--- EXCERPTED RECORDS Enclosed Below ---

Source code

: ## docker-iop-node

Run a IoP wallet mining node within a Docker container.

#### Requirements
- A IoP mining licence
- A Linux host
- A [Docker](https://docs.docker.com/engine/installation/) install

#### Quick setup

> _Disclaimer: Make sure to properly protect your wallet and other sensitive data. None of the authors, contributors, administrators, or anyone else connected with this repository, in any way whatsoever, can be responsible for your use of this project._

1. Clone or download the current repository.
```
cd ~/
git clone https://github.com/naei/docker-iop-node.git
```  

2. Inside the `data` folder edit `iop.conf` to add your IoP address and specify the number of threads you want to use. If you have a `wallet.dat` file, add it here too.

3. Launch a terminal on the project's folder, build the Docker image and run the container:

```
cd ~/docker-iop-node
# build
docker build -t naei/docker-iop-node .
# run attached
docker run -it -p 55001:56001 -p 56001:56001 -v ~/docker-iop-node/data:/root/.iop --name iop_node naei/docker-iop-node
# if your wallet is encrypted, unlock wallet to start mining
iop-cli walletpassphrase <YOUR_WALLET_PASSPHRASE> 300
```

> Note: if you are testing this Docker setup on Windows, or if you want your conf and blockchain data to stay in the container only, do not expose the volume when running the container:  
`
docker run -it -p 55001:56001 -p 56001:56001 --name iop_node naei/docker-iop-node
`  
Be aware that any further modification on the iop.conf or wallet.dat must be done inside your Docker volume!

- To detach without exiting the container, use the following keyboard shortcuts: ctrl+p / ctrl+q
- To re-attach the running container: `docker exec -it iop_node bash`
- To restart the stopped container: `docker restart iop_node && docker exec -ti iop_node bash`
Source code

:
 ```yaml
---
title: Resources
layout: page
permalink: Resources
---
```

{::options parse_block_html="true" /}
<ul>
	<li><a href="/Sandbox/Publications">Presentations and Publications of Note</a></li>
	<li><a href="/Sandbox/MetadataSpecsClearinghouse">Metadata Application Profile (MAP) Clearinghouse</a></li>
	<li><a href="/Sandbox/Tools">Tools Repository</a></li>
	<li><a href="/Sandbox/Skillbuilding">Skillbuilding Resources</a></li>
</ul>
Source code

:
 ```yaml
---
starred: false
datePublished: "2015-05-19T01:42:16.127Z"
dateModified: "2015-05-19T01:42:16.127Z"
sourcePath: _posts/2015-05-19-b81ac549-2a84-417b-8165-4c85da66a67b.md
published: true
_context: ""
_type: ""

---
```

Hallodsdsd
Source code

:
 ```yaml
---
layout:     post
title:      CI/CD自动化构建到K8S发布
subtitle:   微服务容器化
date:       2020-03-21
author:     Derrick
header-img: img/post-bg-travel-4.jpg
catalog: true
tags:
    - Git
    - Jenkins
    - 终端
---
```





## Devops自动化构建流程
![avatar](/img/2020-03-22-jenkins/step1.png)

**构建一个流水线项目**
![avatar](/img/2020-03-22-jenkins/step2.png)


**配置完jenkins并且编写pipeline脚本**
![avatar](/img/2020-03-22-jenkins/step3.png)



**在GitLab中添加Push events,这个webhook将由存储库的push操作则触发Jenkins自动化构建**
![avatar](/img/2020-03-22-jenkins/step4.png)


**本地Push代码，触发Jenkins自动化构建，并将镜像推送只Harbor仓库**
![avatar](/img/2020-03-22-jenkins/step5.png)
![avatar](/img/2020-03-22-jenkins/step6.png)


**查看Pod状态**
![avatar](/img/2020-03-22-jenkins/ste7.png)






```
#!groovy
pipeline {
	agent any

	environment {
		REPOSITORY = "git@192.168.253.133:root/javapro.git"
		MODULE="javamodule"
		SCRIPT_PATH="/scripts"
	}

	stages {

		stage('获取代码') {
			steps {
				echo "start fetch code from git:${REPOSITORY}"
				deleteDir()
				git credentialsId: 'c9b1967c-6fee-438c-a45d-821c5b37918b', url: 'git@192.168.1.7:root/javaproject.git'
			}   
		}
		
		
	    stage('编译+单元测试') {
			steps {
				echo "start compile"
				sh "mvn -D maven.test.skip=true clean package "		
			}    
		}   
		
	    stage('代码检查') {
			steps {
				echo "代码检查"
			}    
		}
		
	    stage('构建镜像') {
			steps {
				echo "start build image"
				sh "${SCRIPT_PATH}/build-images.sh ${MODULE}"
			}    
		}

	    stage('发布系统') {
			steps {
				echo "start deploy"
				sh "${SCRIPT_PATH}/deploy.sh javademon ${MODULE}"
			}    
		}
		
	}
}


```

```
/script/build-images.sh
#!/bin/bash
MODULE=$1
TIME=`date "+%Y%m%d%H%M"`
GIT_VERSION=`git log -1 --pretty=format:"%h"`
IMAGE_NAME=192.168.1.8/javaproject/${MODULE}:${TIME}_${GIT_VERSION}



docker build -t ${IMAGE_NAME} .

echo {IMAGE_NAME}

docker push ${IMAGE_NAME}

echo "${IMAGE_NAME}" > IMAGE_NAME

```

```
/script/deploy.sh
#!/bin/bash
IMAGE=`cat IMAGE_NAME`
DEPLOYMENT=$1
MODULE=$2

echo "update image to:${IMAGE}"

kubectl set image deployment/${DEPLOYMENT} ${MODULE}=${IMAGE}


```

--- End of Enclosed EXCERPTED RECORDS ---

In the data above, find the line that contains "#### Quick setup", then reproduce exactly every line from the first line through that line.

# SOLVED EXERCISE:
Source code

: ## docker-iop-node

Run a IoP wallet mining node within a Docker container.

#### Requirements
- A IoP mining licence
- A Linux host
- A [Docker](https://docs.docker.com/engine/installation/) install

#### Quick setup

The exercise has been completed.